* _What to work on_
Carry over every entry exactly as written, though not the pictures it contains.

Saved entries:
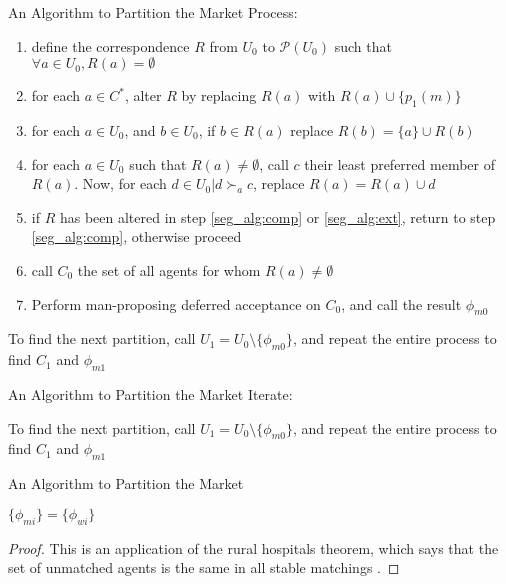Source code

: \documentclass{beamer}
\begin{document}
 \begin{frame}{An Algorithm to Partition the Market}
	Process:
	\begin{enumerate}
		\item define the correspondence $R$ from $U_0$ to $\mathcal{P}(U_0)$ such that $\forall a \in U_0, R(a) = \emptyset$
		\item for each $a \in C^*$, alter $R$ by replacing $R(a)$ with  $R(a) \cup \{p_1(m)\}$
		\item  \label{seg_alg:comp} for each $a \in U_0$, and $b \in U_0$, if $ b \in R(a)$ replace $R(b) = \{a\} \cup R(b)$
		\item  \label{seg_alg:ext} for each $a \in U_0$ such that $R(a) \neq \emptyset$, call  $c$ their least preferred member of $R(a)$. Now, for each $d \in U_0 | d \succ_a c$, replace $R(a) = R(a) \cup d$ 
		\item if $R$ has been altered in step \ref*{seg_alg:comp} or \ref*{seg_alg:ext}, return to step \ref*{seg_alg:comp}, otherwise proceed
		\item call $C_0$ the set of all agents for whom $R(a) \neq \emptyset$
		\item Perform man-proposing deferred acceptance on $C_0$, and call the result $\phi_{m0}$
	\end{enumerate}
	
	To find the next partition, call $U_1 = U_0 \setminus \{\phi_{m0}\}$, and repeat the entire process to find $C_1$ and $\phi_{m1}$
	
\end{frame}

 \begin{frame}{An Algorithm to Partition the Market}
	Iterate:
	
	To find the next partition, call $U_1 = U_0 \setminus \{\phi_{m0}\}$, and repeat the entire process to find $C_1$ and $\phi_{m1}$
	

\end{frame}

 \begin{frame}{An Algorithm to Partition the Market}
	\begin{lemma}
		$\{\phi_{mi}\}=\{\phi_{wi}\}$
	\end{lemma}
	\begin{proof}
		This is an application of the rural hospitals theorem, which says that the set of unmatched agents is the same in all stable matchings \cite{Roth1986}.
	\end{proof}
\end{frame}
\end{document}
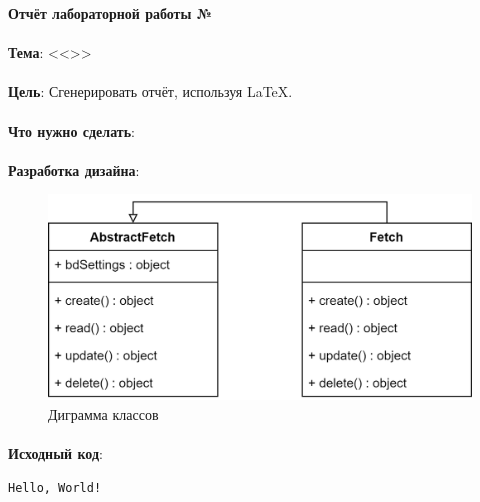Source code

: \documentclass[12pt, a4paper, simple]{eskdtext}
\def \gpiDocTopic {Отчёт лабораторной работы №\gpiDocNum}
\begin{document}
    
    \begin{center}
        \textbf{\gpiDocTopic}
    \end{center}

    \paragraph{} \textbf{Тема}: <<\gpiTopicRep>>

    \paragraph{} \textbf{Цель}: Сгенерировать отчёт, используя \LaTeX.

    \paragraph{} \textbf{Что нужно сделать}:

    \paragraph{} \textbf{Разработка дизайна}:

    \begin{figure}[!h]
        \centering
        \includegraphics[]
            {_assets/ClassDiagram.png}
        \caption{Диграмма классов}
    \end{figure}

    \paragraph{} \textbf{Исходный код}: 

    

    \begin{lstlisting}[caption=Вывод в консоль]
 Hello, World!
\end{lstlisting}
\end{document}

* _Answer space_
Source code

: \documentclass{beamer}
\begin{document}
 \begin{frame}{An Algorithm to Partition the Market}
	Process:
	\begin{enumerate}
		\item define the correspondence $R$ from $U_0$ to $\mathcal{P}(U_0)$ such that $\forall a \in U_0, R(a) = \emptyset$
		\item for each $a \in C^*$, alter $R$ by replacing $R(a)$ with  $R(a) \cup \{p_1(m)\}$
		\item  \label{seg_alg:comp} for each $a \in U_0$, and $b \in U_0$, if $ b \in R(a)$ replace $R(b) = \{a\} \cup R(b)$
		\item  \label{seg_alg:ext} for each $a \in U_0$ such that $R(a) \neq \emptyset$, call  $c$ their least preferred member of $R(a)$. Now, for each $d \in U_0 | d \succ_a c$, replace $R(a) = R(a) \cup d$ 
		\item if $R$ has been altered in step \ref*{seg_alg:comp} or \ref*{seg_alg:ext}, return to step \ref*{seg_alg:comp}, otherwise proceed
		\item call $C_0$ the set of all agents for whom $R(a) \neq \emptyset$
		\item Perform man-proposing deferred acceptance on $C_0$, and call the result $\phi_{m0}$
	\end{enumerate}
	
	To find the next partition, call $U_1 = U_0 \setminus \{\phi_{m0}\}$, and repeat the entire process to find $C_1$ and $\phi_{m1}$
	
\end{frame}

 \begin{frame}{An Algorithm to Partition the Market}
	Iterate:
	
	To find the next partition, call $U_1 = U_0 \setminus \{\phi_{m0}\}$, and repeat the entire process to find $C_1$ and $\phi_{m1}$
	

\end{frame}

 \begin{frame}{An Algorithm to Partition the Market}
	\begin{lemma}
		$\{\phi_{mi}\}=\{\phi_{wi}\}$
	\end{lemma}
	\begin{proof}
		This is an application of the rural hospitals theorem, which says that the set of unmatched agents is the same in all stable matchings \cite{Roth1986}.
	\end{proof}
\end{frame}
\end{document}
Source code

: \documentclass[12pt, a4paper, simple]{eskdtext}
\def \gpiDocTopic {Отчёт лабораторной работы №\gpiDocNum}
\begin{document}
    
    \begin{center}
        \textbf{\gpiDocTopic}
    \end{center}

    \paragraph{} \textbf{Тема}: <<\gpiTopicRep>>

    \paragraph{} \textbf{Цель}: Сгенерировать отчёт, используя \LaTeX.

    \paragraph{} \textbf{Что нужно сделать}:

    \paragraph{} \textbf{Разработка дизайна}:

    \begin{figure}[!h]
        \centering
        \includegraphics[]
            {_assets/ClassDiagram.png}
        \caption{Диграмма классов}
    \end{figure}

    \paragraph{} \textbf{Исходный код}: 

    

    \begin{lstlisting}[caption=Вывод в консоль]
 Hello, World!
\end{lstlisting}
\end{document}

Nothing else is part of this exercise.